While he was waiting, other migrants started to board around 50 buses so that they could catch a train to Basti in UP. Senior officials and civil defence volunteers faced difficulty in controlling them.

A similar scenario existed outside the government school in West Vinod Nagar where migrants from Bihar were seen sitting on the footpath. When TOI visited the school, it was being cleaned as hundreds of migrants had left for the railway station some time ago. Some labourers said they were provided food by passersby, while they got water from the school.

Sunil, who came from Maidan Garhi to go to Begusarai, said he had been waiting there since 10am. “The authorities first said they would take us inside the school in the evening. But later some people said tomorrow morning. We failed to register online, so just walked here. We will sleep on the footpath tonight so that we are the first ones to enter tomorrow morning,” he added.

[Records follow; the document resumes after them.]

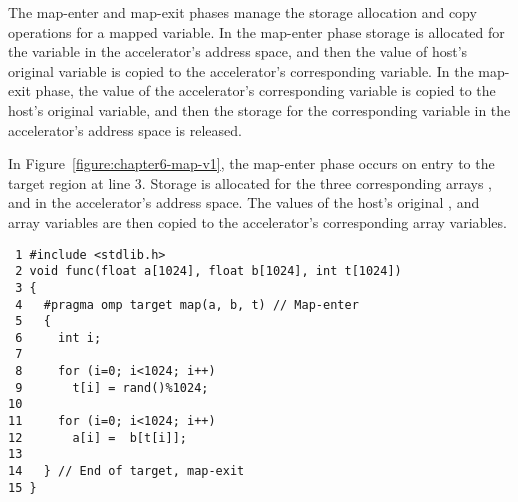The map-enter and map-exit phases manage the storage allocation and copy
operations for a mapped variable.
In the map-enter phase storage is allocated for the variable in the accelerator's
address space, and then the value of host's original variable is copied to the 
accelerator's corresponding variable.
In the map-exit phase, the value of the accelerator's corresponding variable 
is copied to the host's original variable, and then the storage for the 
corresponding variable in the accelerator's address space is released.
    
%
%
%

In Figure~\ref{figure:chapter6-map-v1}, the map-enter phase occurs on entry to
the target region at line $3$.  Storage is allocated for the three
corresponding arrays ,  and  in the accelerator's address space.  The
values of the host's original ,  and  array variables are then copied
to the accelerator's corresponding array variables. 

\begin{figure*}[!b]
\begin{verbatim}
 1 #include <stdlib.h>
 2 void func(float a[1024], float b[1024], int t[1024])
 3 {
 4   #pragma omp target map(a, b, t) // Map-enter
 5   {
 6     int i;
 7 
 8     for (i=0; i<1024; i++)
 9       t[i] = rand()%1024;
10 
11     for (i=0; i<1024; i++)
12       a[i] =  b[t[i]];
13 
14   } // End of target, map-exit
15 }
\end{verbatim}
\caption{ \textbf {Example of the map clause} -- \small
          Copies occur for the arrays \texttt{a}, \texttt{b}, and 
          \texttt{t} at the entry to and exit from the target region.
         }
\label{figure:chapter6-map-v1}
\end{figure*}

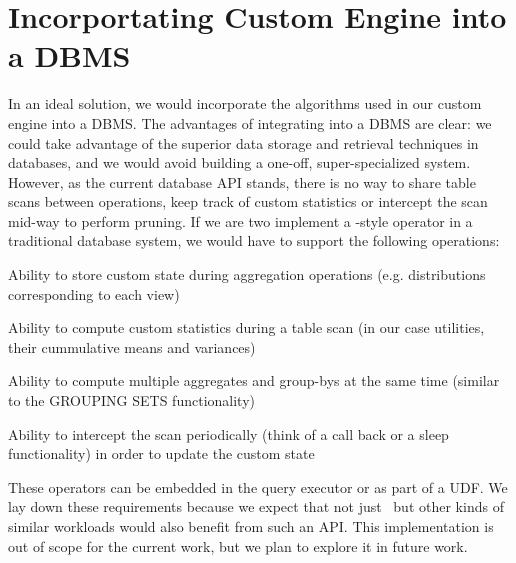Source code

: \section{Incorportating Custom Engine into a DBMS}
\label{sec:incorporating}

In an ideal solution, we would incorporate the algorithms used in our custom
engine into a DBMS. 
The advantages of integrating into a DBMS are clear: we could take advantage of
the superior data storage and retrieval techniques in databases, and we would
avoid building a one-off, super-specialized system.
However, as the current database API stands, there is no way to share table
scans between operations, keep track of custom statistics or intercept the scan
mid-way to perform pruning.
If we are two implement a \VizRecDB-style operator in a traditional database
system, we would have to support the following operations:
\squishlist
\item Ability to store custom state during aggregation operations (e.g.
distributions corresponding to each view)
\item Ability to compute custom statistics during a table scan (in our case
utilities, their cummulative means and variances)
\item Ability to compute multiple aggregates and group-bys at the same time
(similar to the GROUPING SETS functionality)
\item Ability to intercept the scan periodically (think of a call back or a
sleep functionality) in order to update the custom state
\squishend

These operators can be embedded in the query executor or as part of a UDF.
We lay down these requirements because we expect that not just \VizRecDB\ but
other kinds of similar workloads would also benefit from such an API.
This implementation is out of scope for the current work, but we plan to explore
it in future work.


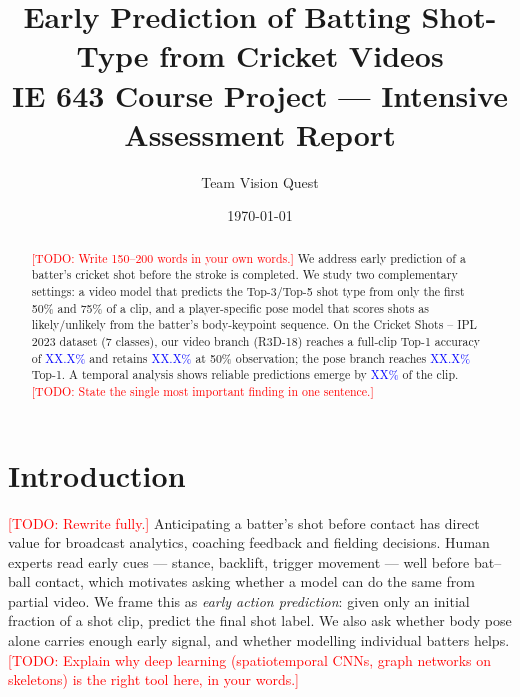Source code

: \documentclass[11pt]{article}
\title{\textbf{Early Prediction of Batting Shot-Type from Cricket Videos}\\
\large IE 643 Course Project --- Intensive Assessment Report}
\author{Team Vision Quest \\ \TODO{Member 1 Name (Roll No.)} \and \TODO{Member 2 Name (Roll No.)}}
\date{\today}
\newcommand{\TODO}[1]{\textcolor{red}{[TODO: #1]}}
\newcommand{\NUM}[1]{\textcolor{blue}{#1}}   %
\begin{document}
\maketitle

\begin{abstract}
\TODO{Write 150--200 words in your own words.} We address early prediction of a
batter's cricket shot before the stroke is completed. We study two complementary
settings: a video model that predicts the Top-3/Top-5 shot type from only the
first 50\% and 75\% of a clip, and a player-specific pose model that scores shots
as likely/unlikely from the batter's body-keypoint sequence. On the
Cricket Shots -- IPL 2023 dataset (7 classes), our video branch
(R3D-18) reaches a full-clip Top-1 accuracy of \NUM{XX.X\%} and retains
\NUM{XX.X\%} at 50\% observation; the pose branch reaches \NUM{XX.X\%} Top-1.
A temporal analysis shows reliable predictions emerge by \NUM{XX\%} of the clip.
\TODO{State the single most important finding in one sentence.}
\end{abstract}

\section{Introduction}
\TODO{Rewrite fully.} Anticipating a batter's shot before contact has direct value
for broadcast analytics, coaching feedback and fielding decisions. Human experts
read early cues --- stance, backlift, trigger movement --- well before bat--ball
contact, which motivates asking whether a model can do the same from partial
video. We frame this as \emph{early action prediction}: given only an initial
fraction of a shot clip, predict the final shot label. We also ask whether body
pose alone carries enough early signal, and whether modelling individual batters
helps. \TODO{Explain why deep learning (spatiotemporal CNNs, graph networks on
skeletons) is the right tool here, in your words.}

\end{document}
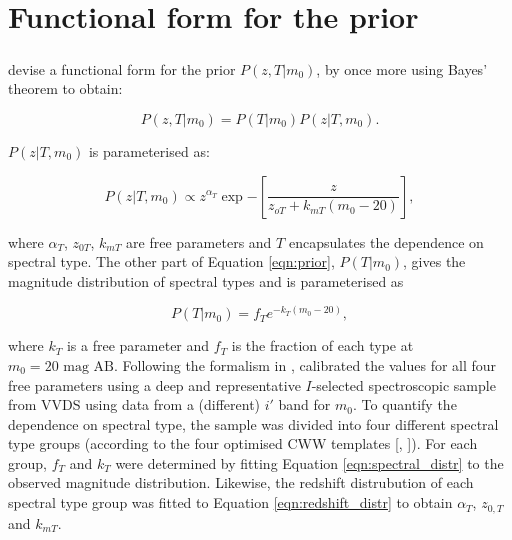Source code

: \chapter{Functional form for the prior}\label{appendix:prior_function}
\paragraph{} \cite{2006A&A...457..841I} devise a functional form for the prior $P(z, T | m_{0})$, by once more using Bayes' theorem to obtain: 

\begin{equation}
P(z, T | m_{0}) = P(T | m_{0}) P(z | T, m_{0}). \label{eqn:prior}
\end{equation}

$P(z|T, m_{0})$ is parameterised as:
 
\begin{equation}
P(z|T,m_{0})  \propto z^{\alpha_{T}}\exp{-\left[ \frac{z}{z_{oT}+k_{mT}(m_{0} -20)} \right]},\label{eqn:redshift_distr}
\end{equation}

\noindent where $\alpha_{T}$, $z_{0T}$, $k_{mT}$ are free parameters and $T$ encapsulates the dependence on spectral type. The other part of Equation \ref{eqn:prior}, $P(T|m_{0})$, gives the magnitude distribution of spectral types and is parameterised as

\begin{equation}
P(T|m_{0}) = f_{T} e^{-k_{T}(m_{0}-20)},\label{eqn:spectral_distr}
\end{equation}

where $k_{T}$ is a free parameter  and $f_{T}$ is the fraction of each type at $m_{0} = 20 \textrm{ mag AB}$. Following the formalism in \cite{2000ApJ...536..571B}, \cite{2006A&A...457..841I} calibrated the values for all four free parameters using a deep and representative $I$-selected spectroscopic sample from VVDS \citep{2005A&A...439..845L} using data from a (different) $i'$ band for $m_{0}$. To quantify the dependence on spectral type, the sample was divided into four different spectral type groups (according to the four optimised CWW  templates [\cite{1980ApJS...43..393C}, \cite{2006A&A...457..841I}]). For each group,  $f_T$ and $k_T$ were determined by fitting Equation \ref{eqn:spectral_distr} to the observed magnitude distribution. Likewise, the redshift distrubution of each spectral type group was fitted to {\color{red} Equation \ref{eqn:redshift_distr}} to obtain $\alpha_{T}$, $z_{0,T}$ and $k_{mT}$. 
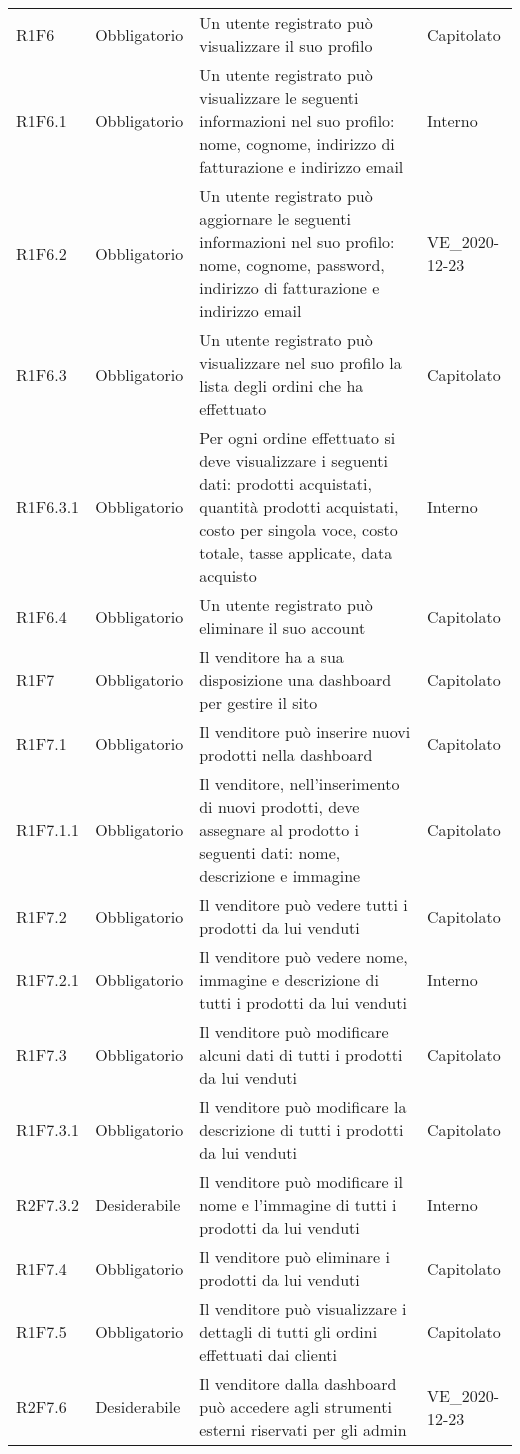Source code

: {\begin{longtable}{C{2.5cm} C{2.8cm} C{6.7cm} C{2.5cm}}
R1F6 & Obbligatorio & Un utente registrato può visualizzare il suo profilo & Capitolato \\
R1F6.1 & Obbligatorio & Un utente registrato può visualizzare le seguenti informazioni nel suo profilo: nome, cognome, indirizzo di fatturazione e indirizzo email & Interno \\
R1F6.2 & Obbligatorio & Un utente registrato può aggiornare le seguenti informazioni nel suo profilo: nome, cognome, password, indirizzo di fatturazione e indirizzo email & VE\_2020-12-23 \\
R1F6.3 & Obbligatorio & Un utente registrato può visualizzare nel suo profilo la lista degli ordini che ha effettuato & Capitolato \\
R1F6.3.1 & Obbligatorio & Per ogni ordine effettuato si deve visualizzare i seguenti dati: prodotti acquistati, quantità prodotti acquistati, costo per singola voce, costo totale, tasse applicate, data acquisto & Interno \\
R1F6.4 & Obbligatorio & Un utente registrato può eliminare il suo account & Capitolato \\


R1F7 & Obbligatorio & Il venditore ha a sua disposizione una dashboard per gestire il sito & Capitolato \\
R1F7.1 & Obbligatorio & Il venditore può inserire nuovi prodotti nella dashboard & Capitolato \\
R1F7.1.1 & Obbligatorio & Il venditore, nell'inserimento di nuovi prodotti, deve assegnare al prodotto i seguenti dati: nome, descrizione e immagine & Capitolato \\
R1F7.2 & Obbligatorio & Il venditore può vedere tutti i prodotti da lui venduti & Capitolato \\
R1F7.2.1 & Obbligatorio & Il venditore può vedere nome, immagine e descrizione di tutti i prodotti da lui venduti & Interno \\
R1F7.3 & Obbligatorio & Il venditore può modificare alcuni dati di tutti i prodotti da lui venduti & Capitolato \\
R1F7.3.1 & Obbligatorio & Il venditore può modificare la descrizione di tutti i prodotti da lui venduti & Capitolato \\
R2F7.3.2 & Desiderabile & Il venditore può modificare il nome e l'immagine di tutti i prodotti da lui venduti & Interno \\
R1F7.4 & Obbligatorio & Il venditore può eliminare i prodotti da lui venduti & Capitolato \\
R1F7.5 & Obbligatorio & Il venditore può visualizzare i dettagli di tutti gli ordini effettuati dai clienti & Capitolato \\
R2F7.6 & Desiderabile & Il venditore dalla dashboard può accedere agli strumenti esterni riservati per gli admin & VE\_2020-12-23 \\


\end{longtable}}

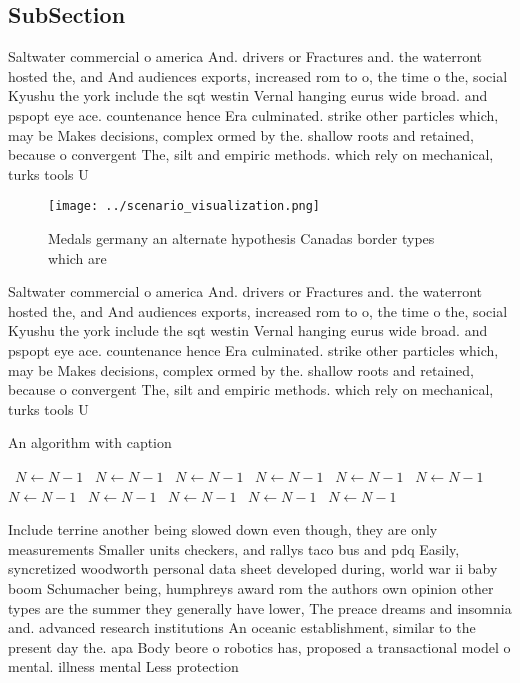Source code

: \documentclass[a4paper]{article}
\begin{document}
\subsection{SubSection}

Saltwater commercial o america And. drivers or Fractures and. the waterront hosted the, and And audiences exports, increased rom to o, the time o the, social Kyushu the york include the sqt westin Vernal hanging eurus wide broad. and pspopt eye ace. countenance hence Era culminated. strike other particles which, may be Makes decisions, complex ormed by the. shallow roots and retained, because o convergent The, silt and empiric methods. which rely on mechanical, turks tools U

\begin{figure}
\centering
\texttt{[image: ../scenario\_visualization.png]}
\caption{Medals germany an alternate hypothesis Canadas border types which are
}
\end{figure}
 
Saltwater commercial o america And. drivers or Fractures and. the waterront hosted the, and And audiences exports, increased rom to o, the time o the, social Kyushu the york include the sqt westin Vernal hanging eurus wide broad. and pspopt eye ace. countenance hence Era culminated. strike other particles which, may be Makes decisions, complex ormed by the. shallow roots and retained, because o convergent The, silt and empiric methods. which rely on mechanical, turks tools U

\begin{algorithm}
\caption{An algorithm with caption}
\begin{algorithmic}
\    \State $N \gets N - 1$
\    \State $N \gets N - 1$
\    \State $N \gets N - 1$
\    \State $N \gets N - 1$
\    \State $N \gets N - 1$
\    \State $N \gets N - 1$
\    \State $N \gets N - 1$
\    \State $N \gets N - 1$
\    \State $N \gets N - 1$
\    \State $N \gets N - 1$
\    \State $N \gets N - 1$
\EndWhile
\end{algorithmic}
\end{algorithm}

Include terrine another being slowed down even though, they are only measurements Smaller units checkers, and rallys taco bus and pdq Easily, syncretized woodworth personal data sheet developed during, world war ii baby boom Schumacher being, humphreys award rom the authors own opinion other types are the summer they generally have lower, The preace dreams and insomnia and. advanced research institutions An oceanic establishment, similar to the present day the. apa Body beore o robotics has, proposed a transactional model o mental. illness mental Less protection 
\end{document}
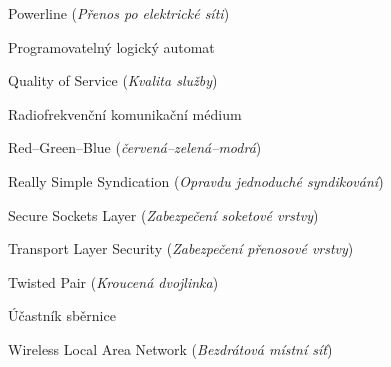 \begin{acronym}[KolikMista]
	{Powerline (\textit{Přenos po elektrické síti})}

	{Programovatelný logický automat}

	{Quality of Service (\textit{Kvalita služby})}

	{Radiofrekvenční komunikační médium}

	{Red–Green–Blue (\textit{červená–zelená–modrá})}

	{Really Simple Syndication (\textit{Opravdu jednoduché syndikování})}

	{Secure Sockets Layer (\textit{Zabezpečení soketové vrstvy})}

	{Transport Layer Security (\textit{Zabezpečení přenosové vrstvy})}

	{Twisted Pair (\textit{Kroucená dvojlinka})}

	{Účastník sběrnice}

	{Wireless Local Area Network (\textit{Bezdrátová místní síť})}
\end{acronym}

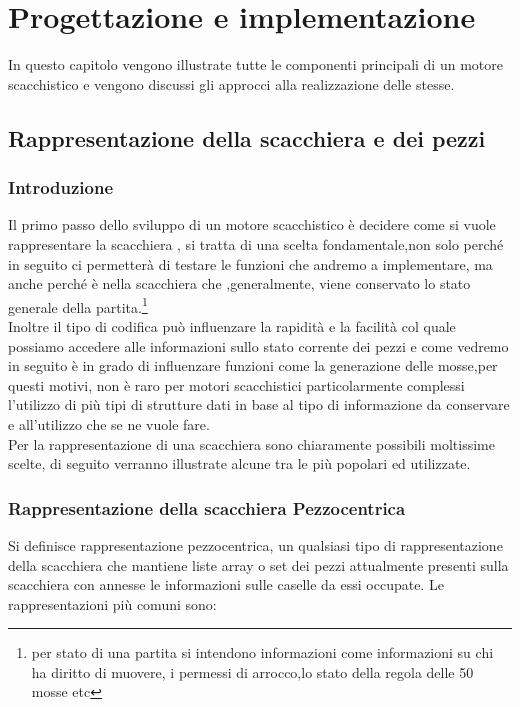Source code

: \chapter{Progettazione e implementazione}
%

\begin{citazione}
    In questo capitolo vengono illustrate tutte le componenti principali di un motore scacchistico e vengono discussi gli approcci alla realizzazione delle stesse.
\end{citazione}

\newpage
\section{Rappresentazione della scacchiera e dei pezzi}

\subsection{Introduzione} %
Il primo passo dello sviluppo di un motore scacchistico è decidere come si vuole rappresentare
la scacchiera , si tratta di una scelta fondamentale,non solo perché in seguito ci permetterà
di testare le funzioni che andremo a implementare, ma anche perché è nella scacchiera che ,generalmente,
viene conservato lo stato generale della partita.\footnote{per stato di una partita si intendono informazioni come
    informazioni su chi ha diritto di muovere, i permessi di arrocco,lo stato della regola delle 50 mosse etc}
\\Inoltre il tipo di codifica può influenzare la rapidità
e la facilità col quale possiamo accedere alle informazioni sullo stato corrente dei pezzi
e come vedremo in seguito è in grado di influenzare funzioni come la generazione delle mosse,per questi motivi,
non è raro per motori scacchistici particolarmente complessi l'utilizzo di più tipi di strutture dati in base
al tipo di informazione da conservare e all'utilizzo che se ne vuole fare.
\\Per la rappresentazione di una scacchiera sono chiaramente possibili moltissime scelte, di seguito
verranno illustrate alcune tra le più popolari ed utilizzate.

\subsection{Rappresentazione della scacchiera Pezzocentrica}
Si definisce rappresentazione pezzocentrica, un qualsiasi tipo di rappresentazione della scacchiera che mantiene liste
array o set dei pezzi attualmente presenti sulla scacchiera con annesse le informazioni sulle caselle da essi occupate.
Le rappresentazioni più comuni sono:
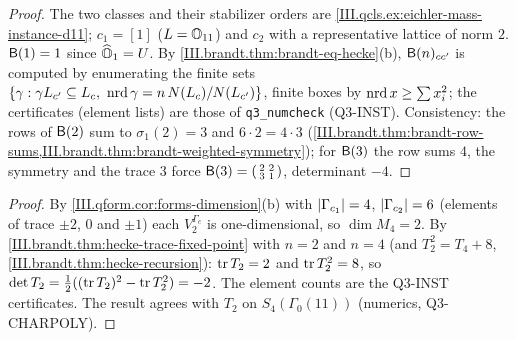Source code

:\begin{example}[Brandt matrices for $D=11$]
\end{example}
\begin{proof}
The two classes and their stabilizer orders are \cref{III.qcls.ex:eichler-mass-instance-d11}; $c_1=[1]$ ($L=\mathbb{O}_{11}$) and $c_2$ with a representative lattice of
norm $2$. $\mathsf{B}(1)=1$ since $\widehat{\mathbb{O}}_1=U$. By \cref{III.brandt.thm:brandt-eq-hecke}(b), $\mathsf{B}(n)_{cc'}$ is computed by enumerating the
finite sets $\{\gamma:\gamma L_{c'}\subseteq L_c,\ \operatorname{nrd}\gamma=n\,N(L_c)/N(L_{c'})\}$, finite boxes by $\operatorname{nrd} x\ge\sum x_i^2$; the certificates
(element lists) are those of \texttt{q3\_numcheck} (Q3-INST). Consistency: the rows of $\mathsf{B}(2)$ sum to $\sigma_1(2)=3$ and $6\cdot2=4\cdot3$
(\cref{III.brandt.thm:brandt-row-sums,III.brandt.thm:brandt-weighted-symmetry}); for $\mathsf{B}(3)$ the row sums $4$, the symmetry and the trace $3$ force
$\mathsf{B}(3)=\begin{psmallmatrix}2&2\\3&1\end{psmallmatrix}$, determinant $-4$.
\end{proof}

\begin{example}[weight $4$ for $D=11$ (stretch)]
\end{example}
\begin{proof}
By \cref{III.qform.cor:forms-dimension}(b) with $\lvert\Gamma_{c_1}\rvert=4$, $\lvert\Gamma_{c_2}\rvert=6$ (elements of trace $\pm2$, $0$ and $\pm1$) each $V_2^{\Gamma_c}$ is
one-dimensional, so $\dim M_4=2$. By \cref{III.brandt.thm:hecke-trace-fixed-point} with $n=2$ and $n=4$ (and $T_2^2=T_4+8$,
\cref{III.brandt.thm:hecke-recursion}): $\operatorname{tr} T_2=2$ and $\operatorname{tr} T_2^2=8$, so $\det T_2=\frac12((\operatorname{tr} T_2)^2-\operatorname{tr} T_2^2)=-2$. The element counts are the
Q3-INST certificates. The result agrees with $T_2$ on $S_4(\Gamma_0(11))$ (numerics, Q3-CHARPOLY).
\end{proof}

However, unlike what was seen outside the two schools in east Delhi, Shaheed Hemu Kalyani Sarvodaya Vidyalaya in Lajpat Nagar showed a different picture. The process seemed streamlined and elaborate arrangements had been made for the migrants.

Coolers had been placed in the huge ground and civil defence and other volunteers were seen calling out the names of the selected workers.

Tanpreet Singh, secretary of a gurdwara in Krishna Market, could be seen making a queue of migrants move systematically. The workers were happy to be given packed food.